Exercise aim = Each entry below must be repeated exactly, with pictures left out.

Given information =
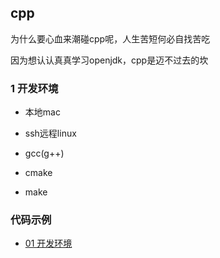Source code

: cpp
---

为什么要心血来潮碰cpp呢，人生苦短何必自找苦吃

因为想认认真真学习openjdk，cpp是迈不过去的坎

### 1 开发环境

- 本地mac

- ssh远程linux

- gcc(g++)

- cmake

- make

### 代码示例

- [01 开发环境](./01)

Answer =
Source code

: cpp
---

为什么要心血来潮碰cpp呢，人生苦短何必自找苦吃

因为想认认真真学习openjdk，cpp是迈不过去的坎

### 1 开发环境

- 本地mac

- ssh远程linux

- gcc(g++)

- cmake

- make

### 代码示例

- [01 开发环境](./01)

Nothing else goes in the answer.